- Exercise brief -
What is needed is an exact transcription of the line with "rewrite 按配置文件中出现的顺序执行。可以使用 flag" and all the lines that follow it in the entries below; add nothing else.

[Records drawn from a dataset]
○ ○ ○ ○

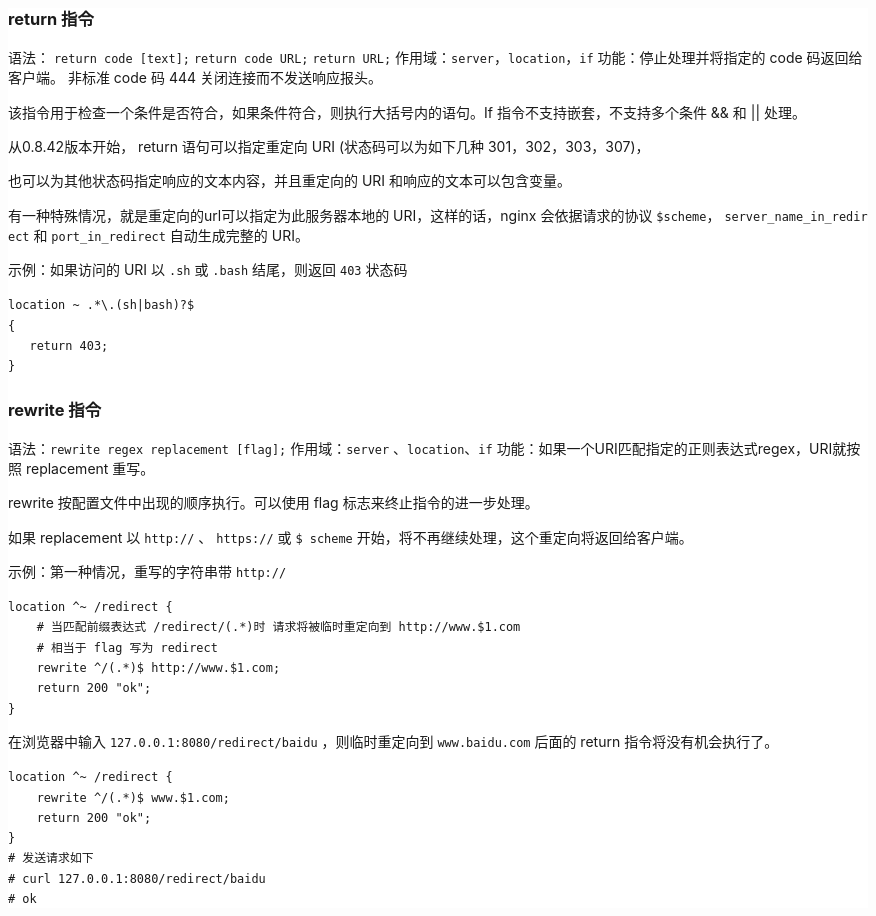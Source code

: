 ### return 指令

语法：
`return code [text];`
`return code URL;`
`return URL;`
作用域：`server`，`location`，`if`
功能：停止处理并将指定的 code 码返回给客户端。 非标准 code 码 444 关闭连接而不发送响应报头。

该指令用于检查一个条件是否符合，如果条件符合，则执行大括号内的语句。If 指令不支持嵌套，不支持多个条件 && 和 || 处理。

从0.8.42版本开始， return 语句可以指定重定向 URI (状态码可以为如下几种 301，302，303，307)，

也可以为其他状态码指定响应的文本内容，并且重定向的 URI 和响应的文本可以包含变量。

有一种特殊情况，就是重定向的url可以指定为此服务器本地的 URI，这样的话，nginx 会依据请求的协议 `$scheme`， `server_name_in_redirect` 和 `port_in_redirect` 自动生成完整的 URI。

示例：如果访问的 URI 以 `.sh` 或 `.bash` 结尾，则返回 `403` 状态码

```nginx
location ~ .*\.(sh|bash)?$
{
   return 403;
}
```

### rewrite 指令

语法：`rewrite regex replacement [flag];`
作用域：`server` 、`location`、`if`
功能：如果一个URI匹配指定的正则表达式regex，URI就按照 replacement 重写。

rewrite 按配置文件中出现的顺序执行。可以使用 flag 标志来终止指令的进一步处理。

如果 replacement 以 `http://` 、 `https://` 或 `$ scheme` 开始，将不再继续处理，这个重定向将返回给客户端。

示例：第一种情况，重写的字符串带 `http://`

```nginx
location ^~ /redirect {
    # 当匹配前缀表达式 /redirect/(.*)时 请求将被临时重定向到 http://www.$1.com
    # 相当于 flag 写为 redirect
    rewrite ^/(.*)$ http://www.$1.com;
    return 200 "ok";
}
```

在浏览器中输入 `127.0.0.1:8080/redirect/baidu` ，则临时重定向到 `www.baidu.com` 后面的 return 指令将没有机会执行了。

```nginx
location ^~ /redirect {
    rewrite ^/(.*)$ www.$1.com;
    return 200 "ok";
}
# 发送请求如下
# curl 127.0.0.1:8080/redirect/baidu
# ok
```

○ ○ ○ ○

- Response to this task -
rewrite 按配置文件中出现的顺序执行。可以使用 flag 标志来终止指令的进一步处理。

如果 replacement 以 `http://` 、 `https://` 或 `$ scheme` 开始，将不再继续处理，这个重定向将返回给客户端。

示例：第一种情况，重写的字符串带 `http://`

```nginx
location ^~ /redirect {
    # 当匹配前缀表达式 /redirect/(.*)时 请求将被临时重定向到 http://www.$1.com
    # 相当于 flag 写为 redirect
    rewrite ^/(.*)$ http://www.$1.com;
    return 200 "ok";
}
```

在浏览器中输入 `127.0.0.1:8080/redirect/baidu` ，则临时重定向到 `www.baidu.com` 后面的 return 指令将没有机会执行了。

```nginx
location ^~ /redirect {
    rewrite ^/(.*)$ www.$1.com;
    return 200 "ok";
}
# 发送请求如下
# curl 127.0.0.1:8080/redirect/baidu
# ok
```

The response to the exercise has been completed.